Take every line in the entries that includes the word "automated" and copy it.

■ The data
↓

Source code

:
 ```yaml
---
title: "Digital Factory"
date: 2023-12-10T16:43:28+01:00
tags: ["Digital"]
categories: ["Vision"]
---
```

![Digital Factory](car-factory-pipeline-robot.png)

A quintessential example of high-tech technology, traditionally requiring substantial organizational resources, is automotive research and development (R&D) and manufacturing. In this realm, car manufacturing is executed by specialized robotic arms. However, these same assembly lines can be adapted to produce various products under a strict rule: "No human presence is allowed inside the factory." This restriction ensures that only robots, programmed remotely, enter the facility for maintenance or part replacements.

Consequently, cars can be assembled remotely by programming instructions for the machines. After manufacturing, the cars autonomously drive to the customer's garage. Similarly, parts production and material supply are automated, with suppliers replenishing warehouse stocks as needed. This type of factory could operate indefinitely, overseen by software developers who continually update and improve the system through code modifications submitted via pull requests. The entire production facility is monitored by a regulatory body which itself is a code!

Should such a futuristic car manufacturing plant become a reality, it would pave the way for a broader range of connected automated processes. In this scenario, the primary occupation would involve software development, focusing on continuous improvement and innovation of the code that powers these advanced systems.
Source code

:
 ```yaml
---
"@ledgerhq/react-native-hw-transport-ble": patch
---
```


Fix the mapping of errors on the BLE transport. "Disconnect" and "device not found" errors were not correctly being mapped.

↑
↓

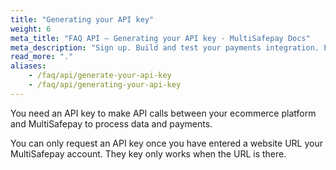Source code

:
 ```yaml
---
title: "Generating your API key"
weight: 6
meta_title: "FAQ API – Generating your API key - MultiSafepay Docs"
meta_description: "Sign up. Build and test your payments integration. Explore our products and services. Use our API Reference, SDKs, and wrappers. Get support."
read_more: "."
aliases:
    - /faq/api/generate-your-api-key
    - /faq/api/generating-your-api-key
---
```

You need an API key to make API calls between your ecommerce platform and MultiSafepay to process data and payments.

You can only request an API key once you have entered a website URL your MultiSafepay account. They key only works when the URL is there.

↑

■ Response to the task
Consequently, cars can be assembled remotely by programming instructions for the machines. After manufacturing, the cars autonomously drive to the customer's garage. Similarly, parts production and material supply are automated, with suppliers replenishing warehouse stocks as needed. This type of factory could operate indefinitely, overseen by software developers who continually update and improve the system through code modifications submitted via pull requests. The entire production facility is monitored by a regulatory body which itself is a code!
Should such a futuristic car manufacturing plant become a reality, it would pave the way for a broader range of connected automated processes. In this scenario, the primary occupation would involve software development, focusing on continuous improvement and innovation of the code that powers these advanced systems.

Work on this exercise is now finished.